Displaying Interface States

To view information about a particular interface, use the show interface command. The show interface command provides the following list of important information:
Interface State (e.g. UP, DOWN, LOOPED)
Protocol addresses
Bandwidth
Reliability and Load
Encapsulation type
Packet Rates
Error Rates
Signaling Status (i.e. DCD,DSR,DTR,RTS,CTS)

The following is an example of a “show interface serial0” output:

Router#show interface serial 0
Serial0 is up, line protocol is down
Hardware is QUICC Serial
Internet address is 10.1.1.2/24
MTU 1500 bytes, BW 1544 Kbit, DLY 20000 usec, rely 255/255, load 1/255
Encapsulation FRAME-RELAY, loopback not set, keepalive set (10 sec)
LMI enq sent 207603, LMI stat recvd 113715, LMI upd recvd 0, DTE LMI
down
LMI enq recvd 0, LMI stat sent 0, LMI upd sent 0
LMI DLCI 1023 LMI type is CISCO frame relay DTE
Broadcast queue 0/64, broadcasts sent/dropped 0/0, interface broadcasts
62856
Last input 1w, output 00:00:08, output hang never
Last clearing of “show interface” counters never
Input queue: 0/75/0 (size/max/drops); Total output drops: 0
Queueing strategy: weighted fair
Output queue: 0/64/0 (size/threshold/drops)
Conversations 0/1 (active/max active)
Reserved Conversations 0/0 (allocated/max allocated)
5 minute input rate 1000 bits/sec, 1 packets/sec
5 minute output rate 0 bits/sec, 0 packets/sec
1012272 packets input, 91255488 bytes, 0 no buffer
Received 916 broadcasts, 0 runts, 0 giants
18519 input errors, 0 CRC, 17796 frame, 0 overrun, 0 ignored, 723 abort
283132 packets output, 13712011 bytes, 0 underruns
0 output errors, 0 collisions, 31317 interface resets
0 output buffer failures, 0 output buffers swapped out
3 carrier transitions
DCD=up DSR=up DTR=up RTS=up CTS=up

Router Management

IOS supports many different types of show commands.
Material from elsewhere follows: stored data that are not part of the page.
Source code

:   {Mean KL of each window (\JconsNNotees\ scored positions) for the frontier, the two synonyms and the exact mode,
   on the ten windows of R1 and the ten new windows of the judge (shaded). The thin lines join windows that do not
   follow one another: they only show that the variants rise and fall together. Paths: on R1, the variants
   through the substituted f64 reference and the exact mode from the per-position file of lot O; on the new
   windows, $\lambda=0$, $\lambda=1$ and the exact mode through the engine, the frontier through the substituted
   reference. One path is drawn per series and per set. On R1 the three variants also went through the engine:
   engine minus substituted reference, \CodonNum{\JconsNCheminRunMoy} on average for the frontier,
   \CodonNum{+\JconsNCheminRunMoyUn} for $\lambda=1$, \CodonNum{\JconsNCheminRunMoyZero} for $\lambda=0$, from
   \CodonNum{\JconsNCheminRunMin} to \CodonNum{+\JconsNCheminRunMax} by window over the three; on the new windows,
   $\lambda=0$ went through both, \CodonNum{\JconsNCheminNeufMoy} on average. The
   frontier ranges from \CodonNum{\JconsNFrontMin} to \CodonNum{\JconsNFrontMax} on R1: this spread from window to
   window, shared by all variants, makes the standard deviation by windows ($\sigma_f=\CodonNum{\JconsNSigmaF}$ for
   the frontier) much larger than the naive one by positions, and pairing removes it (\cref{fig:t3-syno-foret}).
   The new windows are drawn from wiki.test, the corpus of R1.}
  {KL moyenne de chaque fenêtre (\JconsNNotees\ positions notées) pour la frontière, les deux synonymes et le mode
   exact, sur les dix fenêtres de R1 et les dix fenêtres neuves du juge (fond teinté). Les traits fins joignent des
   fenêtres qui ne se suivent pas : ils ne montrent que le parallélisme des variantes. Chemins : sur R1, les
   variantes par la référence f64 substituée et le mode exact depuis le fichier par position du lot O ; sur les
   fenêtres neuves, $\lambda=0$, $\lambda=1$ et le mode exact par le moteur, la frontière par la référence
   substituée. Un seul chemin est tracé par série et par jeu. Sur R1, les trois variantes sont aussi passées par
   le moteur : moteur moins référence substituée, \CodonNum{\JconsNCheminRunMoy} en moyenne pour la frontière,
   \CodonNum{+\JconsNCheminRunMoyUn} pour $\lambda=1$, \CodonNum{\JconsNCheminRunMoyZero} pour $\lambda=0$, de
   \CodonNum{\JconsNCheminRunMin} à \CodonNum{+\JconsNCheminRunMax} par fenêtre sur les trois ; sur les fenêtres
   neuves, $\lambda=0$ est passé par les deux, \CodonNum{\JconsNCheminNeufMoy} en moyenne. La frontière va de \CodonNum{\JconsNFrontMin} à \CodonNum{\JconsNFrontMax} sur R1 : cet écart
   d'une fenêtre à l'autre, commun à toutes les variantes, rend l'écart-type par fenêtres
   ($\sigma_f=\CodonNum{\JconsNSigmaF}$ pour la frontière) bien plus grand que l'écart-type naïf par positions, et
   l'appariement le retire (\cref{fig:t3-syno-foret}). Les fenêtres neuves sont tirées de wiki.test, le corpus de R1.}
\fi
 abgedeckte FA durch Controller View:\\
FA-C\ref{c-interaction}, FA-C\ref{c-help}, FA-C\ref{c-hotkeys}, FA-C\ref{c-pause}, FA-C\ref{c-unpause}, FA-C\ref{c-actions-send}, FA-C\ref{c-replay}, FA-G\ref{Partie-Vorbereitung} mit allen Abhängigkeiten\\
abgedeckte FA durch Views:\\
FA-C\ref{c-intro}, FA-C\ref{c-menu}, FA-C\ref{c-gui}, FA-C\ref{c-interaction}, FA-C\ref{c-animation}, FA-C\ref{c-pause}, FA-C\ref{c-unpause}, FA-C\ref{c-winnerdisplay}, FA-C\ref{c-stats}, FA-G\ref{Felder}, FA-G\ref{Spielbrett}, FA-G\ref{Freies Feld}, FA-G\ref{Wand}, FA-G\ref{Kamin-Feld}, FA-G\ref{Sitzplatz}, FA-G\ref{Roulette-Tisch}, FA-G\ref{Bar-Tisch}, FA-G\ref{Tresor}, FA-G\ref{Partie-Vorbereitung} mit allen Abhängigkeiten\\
This section covers a few of the common show commands used to both manage and troubleshoot a router. The scope of this document is not to instruct how to use these commands to troubleshoot a router, but to make the user aware that these management options exist. For specific information about troubleshooting a network using these commands, refer to the appropriate troubleshooting document.

Displaying Configurations

To display the running-configuration, type the following command in privileged EXEC mode:

Router#show running-config

To display the startup-configuration that is stored in NVRAM, type the following command in privileged EXEC mode:

Router#show startup-config

The following is the show running-config output from the example used in the Router Configuration section.

Current configuration:
!
version 11.2
!
hostname cisco
!
enable password cisco
!
interface Ethernet0
ip address 10.1.1.1 255.0.0.0
!
interface Serial0
ip address 20.2.2.2 255.0.0.0
!
router rip
network 10.0.0.0
network 20.0.0.0
!
ip route 0.0.0.0 0.0.0.0 20.2.2.3
!
line vty 0 4
password telnet
login
!
end

When displaying a configuration, the exclamation marks (!) function as line separators to make reading easier. Referring to the above example, notice how commands entered at the interface configuration level appear indented underneath the respective interface (e.g. interface Ethernet0). Likewise, commands entered underneath the routing engine configuration level appear indented underneath the routing engine (e.g. router rip). Global level commands are not indented. This type of display allows a user to easily identify which configuration parameters are set at the global configuration level and which are set at the various configuration sub-levels.

Note: If an interface was in a shutdown state, the word ‘shutdown’ would appear indented under the particular interface in shutdown state. Also, commands that are enabled by default are not displayed in the configuration listing.